National Nurses United Director RoseAnn DeMoro Named to 100 Most Influential in Healthcare List

Press Release | National Nurses United | August 24, 2015

It’s 14 for 14. On a list dominated by hospital, insurance, pharmaceutical, and other healthcare industry corporations, National Nurses United Executive Director RoseAnn DeMoro has again been named as one of the 100 most influential people in healthcare in the U.S. 

DeMoro is one of only four people, and the only woman, to make the honor roll all 14 years since its inception by Modern Healthcare, a prominent national healthcare industry publication.

Most names on the list are hospital, insurance, pharmaceutical, medical device, health information technology, nursing home, specialty care, and other healthcare industry executives.
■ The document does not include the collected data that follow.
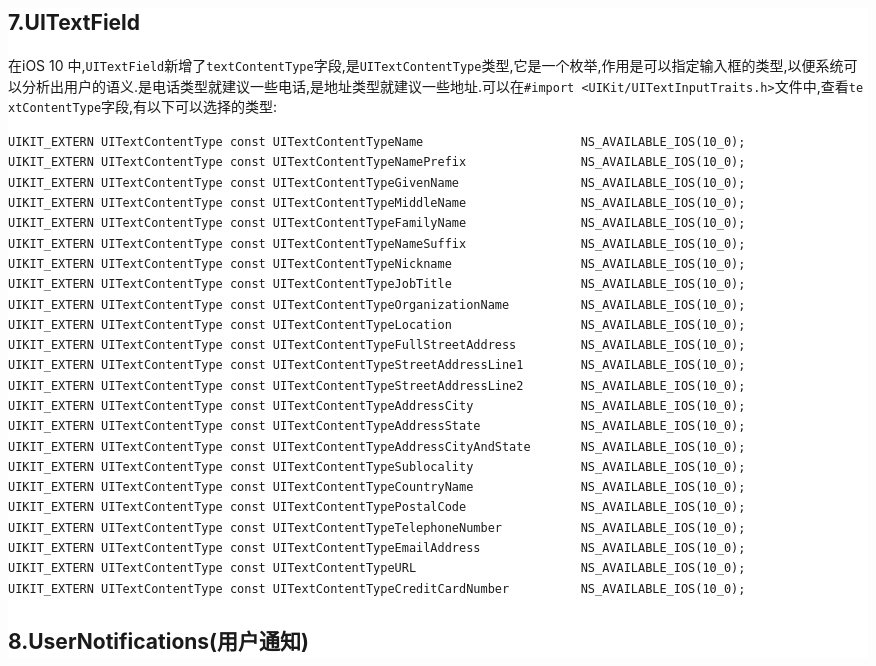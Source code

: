## 7.UITextField


在iOS 10 中,`UITextField`新增了`textContentType`字段,是`UITextContentType`类型,它是一个枚举,作用是可以指定输入框的类型,以便系统可以分析出用户的语义.是电话类型就建议一些电话,是地址类型就建议一些地址.可以在`#import <UIKit/UITextInputTraits.h>`文件中,查看`textContentType`字段,有以下可以选择的类型:


	UIKIT_EXTERN UITextContentType const UITextContentTypeName                      NS_AVAILABLE_IOS(10_0);
	UIKIT_EXTERN UITextContentType const UITextContentTypeNamePrefix                NS_AVAILABLE_IOS(10_0);
	UIKIT_EXTERN UITextContentType const UITextContentTypeGivenName                 NS_AVAILABLE_IOS(10_0);
	UIKIT_EXTERN UITextContentType const UITextContentTypeMiddleName                NS_AVAILABLE_IOS(10_0);
	UIKIT_EXTERN UITextContentType const UITextContentTypeFamilyName                NS_AVAILABLE_IOS(10_0);
	UIKIT_EXTERN UITextContentType const UITextContentTypeNameSuffix                NS_AVAILABLE_IOS(10_0);
	UIKIT_EXTERN UITextContentType const UITextContentTypeNickname                  NS_AVAILABLE_IOS(10_0);
	UIKIT_EXTERN UITextContentType const UITextContentTypeJobTitle                  NS_AVAILABLE_IOS(10_0);
	UIKIT_EXTERN UITextContentType const UITextContentTypeOrganizationName          NS_AVAILABLE_IOS(10_0);
	UIKIT_EXTERN UITextContentType const UITextContentTypeLocation                  NS_AVAILABLE_IOS(10_0);
	UIKIT_EXTERN UITextContentType const UITextContentTypeFullStreetAddress         NS_AVAILABLE_IOS(10_0);
	UIKIT_EXTERN UITextContentType const UITextContentTypeStreetAddressLine1        NS_AVAILABLE_IOS(10_0);
	UIKIT_EXTERN UITextContentType const UITextContentTypeStreetAddressLine2        NS_AVAILABLE_IOS(10_0);
	UIKIT_EXTERN UITextContentType const UITextContentTypeAddressCity               NS_AVAILABLE_IOS(10_0);
	UIKIT_EXTERN UITextContentType const UITextContentTypeAddressState              NS_AVAILABLE_IOS(10_0);
	UIKIT_EXTERN UITextContentType const UITextContentTypeAddressCityAndState       NS_AVAILABLE_IOS(10_0);
	UIKIT_EXTERN UITextContentType const UITextContentTypeSublocality               NS_AVAILABLE_IOS(10_0);
	UIKIT_EXTERN UITextContentType const UITextContentTypeCountryName               NS_AVAILABLE_IOS(10_0);
	UIKIT_EXTERN UITextContentType const UITextContentTypePostalCode                NS_AVAILABLE_IOS(10_0);
	UIKIT_EXTERN UITextContentType const UITextContentTypeTelephoneNumber           NS_AVAILABLE_IOS(10_0);
	UIKIT_EXTERN UITextContentType const UITextContentTypeEmailAddress              NS_AVAILABLE_IOS(10_0);
	UIKIT_EXTERN UITextContentType const UITextContentTypeURL                       NS_AVAILABLE_IOS(10_0);
	UIKIT_EXTERN UITextContentType const UITextContentTypeCreditCardNumber          NS_AVAILABLE_IOS(10_0);
## 8.UserNotifications(用户通知)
“Once again, we are enormously proud of RoseAnn and the inspiring leadership she provides for nurses, healthcare and progressive activists, and other union members across the U.S., and globally. This recognition, year in and year out, is also a tribute to the incredible work and achievements of our organization,” said NNU Co-President Jean Ross, RN.

“With the disproportionate economic and political influence of an increasingly consolidated healthcare industry, it is especially gratifying to see the name of RoseAnn and NNU on this list,” Ross said.

NNU, with 185,000 members who work in hospitals and medical clinics from California to Maine, is the largest U.S. organization of registered nurses.

In the past year, NNU has drawn increasing notice for its pioneering work in speaking out for improved safety standards for nurses, other healthcare workers, and patients in the face of the Ebola epidemic, and its ongoing achievements in negotiating premier collective bargaining agreements for nurses and winning union membership for new nurses from coast to coast.

Most recently NNU has been prominent in the news as the first union to endorse Sen. Bernie Sanders for President, noting, DeMoro pointed out, that his issues “align with nurses from top to bottom.”

Those include Sanders’ advocacy for achieving full healthcare reform by expanding Medicare to cover all Americans, a long-term goal of NNU, as well as his call for action to stem the health effects of the climate crisis and the flawed Trans-Pacific Partnership including its disastrous handouts to the pharmaceutical industry.